### Supplied data
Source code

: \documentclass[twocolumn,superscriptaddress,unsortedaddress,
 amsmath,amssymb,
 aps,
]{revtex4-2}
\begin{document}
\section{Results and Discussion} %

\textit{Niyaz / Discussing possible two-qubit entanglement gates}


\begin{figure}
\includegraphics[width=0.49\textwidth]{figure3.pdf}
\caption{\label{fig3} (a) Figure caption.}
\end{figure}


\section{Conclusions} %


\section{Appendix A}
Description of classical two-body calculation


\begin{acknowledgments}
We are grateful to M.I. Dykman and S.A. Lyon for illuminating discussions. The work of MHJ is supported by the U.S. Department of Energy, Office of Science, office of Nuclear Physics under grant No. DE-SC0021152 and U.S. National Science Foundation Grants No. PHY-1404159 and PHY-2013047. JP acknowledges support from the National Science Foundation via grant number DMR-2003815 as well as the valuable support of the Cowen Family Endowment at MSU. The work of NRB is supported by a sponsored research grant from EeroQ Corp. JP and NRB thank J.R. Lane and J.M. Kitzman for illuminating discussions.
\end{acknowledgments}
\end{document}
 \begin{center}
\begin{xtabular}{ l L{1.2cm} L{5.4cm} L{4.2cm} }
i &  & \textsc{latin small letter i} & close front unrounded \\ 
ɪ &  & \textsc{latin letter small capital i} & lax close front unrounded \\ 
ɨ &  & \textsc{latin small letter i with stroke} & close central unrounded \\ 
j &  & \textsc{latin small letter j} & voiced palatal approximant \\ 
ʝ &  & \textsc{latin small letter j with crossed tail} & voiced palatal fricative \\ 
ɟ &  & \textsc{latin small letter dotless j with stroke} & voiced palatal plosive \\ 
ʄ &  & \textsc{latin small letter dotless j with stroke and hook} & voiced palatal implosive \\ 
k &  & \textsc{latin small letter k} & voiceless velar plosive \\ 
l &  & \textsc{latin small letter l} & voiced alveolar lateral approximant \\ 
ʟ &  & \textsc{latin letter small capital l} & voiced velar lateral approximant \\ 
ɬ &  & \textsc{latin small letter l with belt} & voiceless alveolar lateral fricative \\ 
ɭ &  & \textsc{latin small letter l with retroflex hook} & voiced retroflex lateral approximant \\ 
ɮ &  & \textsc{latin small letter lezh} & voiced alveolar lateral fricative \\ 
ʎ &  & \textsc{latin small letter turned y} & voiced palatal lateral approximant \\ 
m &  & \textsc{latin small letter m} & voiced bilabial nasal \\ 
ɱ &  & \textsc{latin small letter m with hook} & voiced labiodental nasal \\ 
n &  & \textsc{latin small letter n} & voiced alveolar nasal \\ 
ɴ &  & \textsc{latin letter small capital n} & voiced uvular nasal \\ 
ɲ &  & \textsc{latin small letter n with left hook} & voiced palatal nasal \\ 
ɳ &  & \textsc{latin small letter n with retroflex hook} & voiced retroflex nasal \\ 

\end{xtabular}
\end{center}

### What needs to be done
Report all lines of the material that contain the word "section".

### Written answer
\section{Results and Discussion} %
\section{Conclusions} %
\section{Appendix A}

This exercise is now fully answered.